> To do
Scan the entries and tally the lines that include the string "frame". Reply with the figure alone.

> Dataset excerpts
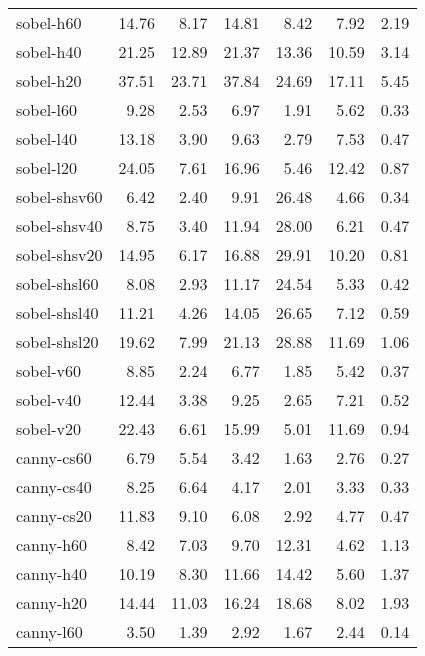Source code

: \begin{tabular}{lrrrrrr}
sobel-h60           &   14.76 &    8.17 &   14.81 &    8.42 &    7.92 &    2.19 \\
sobel-h40           &   21.25 &   12.89 &   21.37 &   13.36 &   10.59 &    3.14 \\
sobel-h20           &   37.51 &   23.71 &   37.84 &   24.69 &   17.11 &    5.45 \\
sobel-l60           &    9.28 &    2.53 &    6.97 &    1.91 &    5.62 &    0.33 \\
sobel-l40           &   13.18 &    3.90 &    9.63 &    2.79 &    7.53 &    0.47 \\
sobel-l20           &   24.05 &    7.61 &   16.96 &    5.46 &   12.42 &    0.87 \\
sobel-shsv60        &    6.42 &    2.40 &    9.91 &   26.48 &    4.66 &    0.34 \\
sobel-shsv40        &    8.75 &    3.40 &   11.94 &   28.00 &    6.21 &    0.47 \\
sobel-shsv20        &   14.95 &    6.17 &   16.88 &   29.91 &   10.20 &    0.81 \\
sobel-shsl60        &    8.08 &    2.93 &   11.17 &   24.54 &    5.33 &    0.42 \\
sobel-shsl40        &   11.21 &    4.26 &   14.05 &   26.65 &    7.12 &    0.59 \\
sobel-shsl20        &   19.62 &    7.99 &   21.13 &   28.88 &   11.69 &    1.06 \\
sobel-v60           &    8.85 &    2.24 &    6.77 &    1.85 &    5.42 &    0.37 \\
sobel-v40           &   12.44 &    3.38 &    9.25 &    2.65 &    7.21 &    0.52 \\
sobel-v20           &   22.43 &    6.61 &   15.99 &    5.01 &   11.69 &    0.94 \\
canny-cs60          &    6.79 &    5.54 &    3.42 &    1.63 &    2.76 &    0.27 \\
canny-cs40          &    8.25 &    6.64 &    4.17 &    2.01 &    3.33 &    0.33 \\
canny-cs20          &   11.83 &    9.10 &    6.08 &    2.92 &    4.77 &    0.47 \\
canny-h60           &    8.42 &    7.03 &    9.70 &   12.31 &    4.62 &    1.13 \\
canny-h40           &   10.19 &    8.30 &   11.66 &   14.42 &    5.60 &    1.37 \\
canny-h20           &   14.44 &   11.03 &   16.24 &   18.68 &    8.02 &    1.93 \\
canny-l60           &    3.50 &    1.39 &    2.92 &    1.67 &    2.44 &    0.14 \\

\end{tabular}
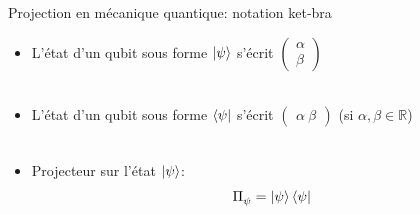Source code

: \documentclass[aspectratio=169,12pt]{beamer}
\begin{document}
\begin{frame}{Projection en mécanique quantique: notation ket-bra}
  \begin{itemize}[<+->]
    \setlength{\itemsep}{0.6em}
    \item L'état d'un qubit sous forme $\ket \psi$ s'écrit $\begin{pmatrix}
    \alpha\\ \beta \end{pmatrix}$ \\~\\
    \item L'état d'un qubit sous forme $\bra \psi$ s'écrit $\begin{pmatrix}
    \alpha \ \beta \end{pmatrix}$ (si $\alpha, \beta \in \mathbb R$) \\~\\
    \item Projecteur sur l'état $\ket \psi$: $$\Pi_\psi^{} = \ket \psi \bra \psi$$ 
  \end{itemize}
\end{frame}
\end{document}
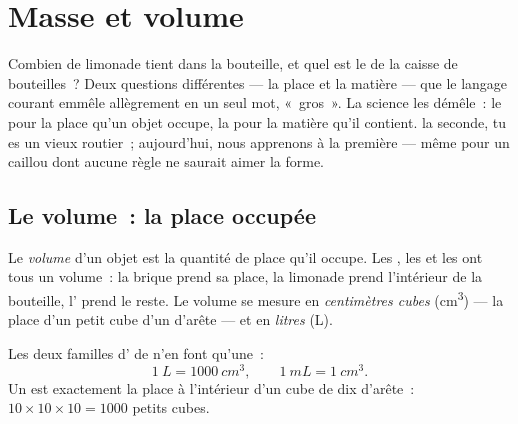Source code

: \chapter{Masse et volume}\label{ch:g6:mass-and-volume}

Combien de limonade tient dans la bouteille, et quel est le  de
la caisse de bouteilles~? Deux questions différentes --- la place et
la matière --- que le langage courant emmêle allègrement en un seul
mot, «~gros~». La science les démêle~: le  pour la place qu'un
objet occupe, la  pour la matière qu'il contient.  la
seconde, tu es un vieux routier~; aujourd'hui, nous apprenons à
 la première --- même pour un caillou dont aucune règle ne
saurait aimer la forme.

\section{Le volume~: la place occupée}

\begin{definition}[Volume]\label{def:g6:mass-and-volume:volume}
Le \emph{volume} d'un objet est la quantité de place
qu'il occupe. Les , les  et les  ont tous un
volume~: la brique prend sa place, la limonade prend l'intérieur de
la bouteille, l' prend le reste. Le volume se mesure en
\emph{centimètres cubes} (\unit{cm^3}) --- la
place d'un petit cube d'un  d'arête --- et en
\emph{litres} (\unit{L}).
\end{definition}

\begin{proposition}\label{prop:g6:mass-and-volume:litre}
Les deux familles d' de  n'en font qu'une~:
\[
\qty{1}{L} = \qty{1000}{cm^3},
\qquad
\qty{1}{mL} = \qty{1}{cm^3}.
\]
Un  est exactement la place à l'intérieur d'un cube de dix
 d'arête~: $10 \times 10 \times 10 = 1000$ petits cubes.
\end{proposition}

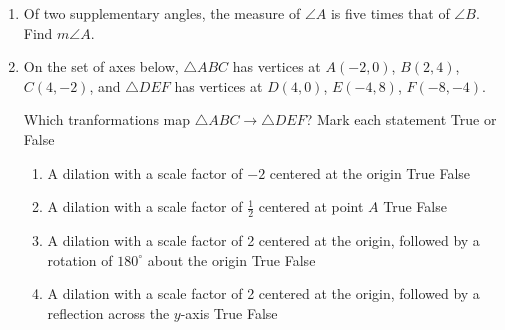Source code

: \documentclass[12pt, twoside]{article}
\begin{document}
\begin{enumerate}
\newpage

  \item Of two supplementary angles, the measure of $\angle A$ is five times that of $\angle B$. Find $m\angle A$. \vspace{5cm} 


  \item On the set of axes below, $\triangle ABC$ has vertices at $A(-2,0)$, $B(2,4)$, $C(4,-2)$, and $\triangle DEF$ has vertices at $D(4,0)$, $E(-4,8)$, $F(-8,-4)$.
  \begin{center}
  \end{center}
  Which tranformations map $\triangle ABC \rightarrow \triangle DEF$? Mark each statement True or False
    \begin{enumerate}
      \item A dilation with a scale factor of $-2$ centered at the origin \hfill True \quad False
      \item A dilation with a scale factor of $\frac{1}{2}$ centered at point $A$ \hfill True \quad False
      \item A dilation with a scale factor of 2 centered at the origin, followed by a rotation of $180^\circ$ about the origin \hfill True \quad False
      \item A dilation with a scale factor of 2 centered at the origin, followed by a reflection across the $y$-axis \hfill True \quad False
    \end{enumerate}


\end{enumerate}
\end{document}
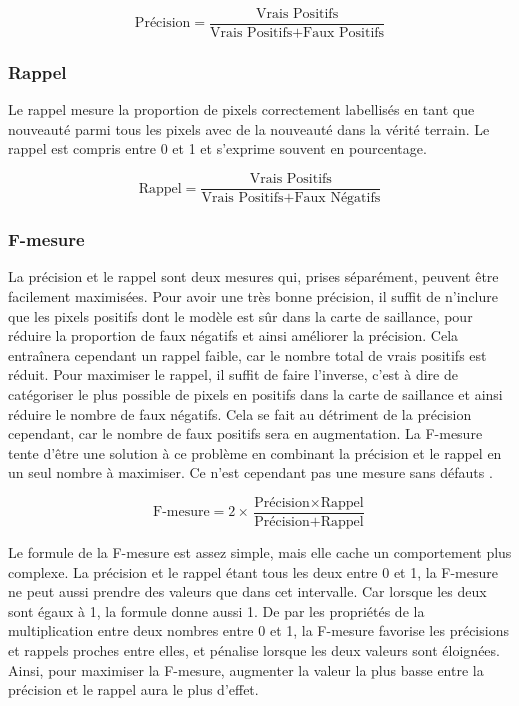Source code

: 	\begin{equation}
		\text{Précision} = \frac{\text{Vrais Positifs}}{\text{Vrais Positifs} + \text{Faux Positifs}}
	\end{equation}

	\subsubsection{Rappel}

	Le rappel mesure la proportion de pixels correctement labellisés en tant que nouveauté parmi tous les pixels avec de la nouveauté dans la vérité terrain. Le rappel est compris entre 0 et 1 et s'exprime souvent en pourcentage.

	\begin{equation}
		\text{Rappel} = \frac{\text{Vrais Positifs}}{\text{Vrais Positifs} + \text{Faux Négatifs}}
	\end{equation}

	\subsubsection{F-mesure}

	La précision et le rappel sont deux mesures qui, prises séparément, peuvent être facilement maximisées. Pour avoir une très bonne précision, il suffit de n'inclure que les pixels positifs dont le modèle est sûr dans la carte de saillance, pour réduire la proportion de faux négatifs et ainsi améliorer la précision. Cela entraînera cependant un rappel faible, car le nombre total de vrais positifs est réduit. Pour maximiser le rappel, il suffit de faire l'inverse, c'est à dire de catégoriser le plus possible de pixels en positifs dans la carte de saillance et ainsi réduire le nombre de faux négatifs. Cela se fait au détriment de la précision cependant, car le nombre de faux positifs sera en augmentation. La F-mesure \cite{hripcsak-fmeasure} tente d'être une solution à ce problème en combinant la précision et le rappel en un seul nombre à maximiser. Ce n'est cependant pas une mesure sans défauts \cite{powers-fmeasure}.

	\begin{equation}
		\text{F-mesure} = 2 \times \frac{\text{Précision} \times \text{Rappel}}{\text{Précision}+\text{Rappel}}
	\end{equation}

	Le formule de la F-mesure est assez simple, mais elle cache un comportement plus complexe. La précision et le rappel étant tous les deux entre 0 et 1, la F-mesure ne peut aussi prendre des valeurs que dans cet intervalle. Car lorsque les deux sont égaux à 1, la formule donne aussi 1. De par les propriétés de la multiplication entre deux nombres entre 0 et 1, la F-mesure favorise les précisions et rappels proches entre elles, et pénalise lorsque les deux valeurs sont éloignées. Ainsi, pour maximiser la F-mesure, augmenter la valeur la plus basse entre la précision et le rappel aura le plus d'effet.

> Task result
2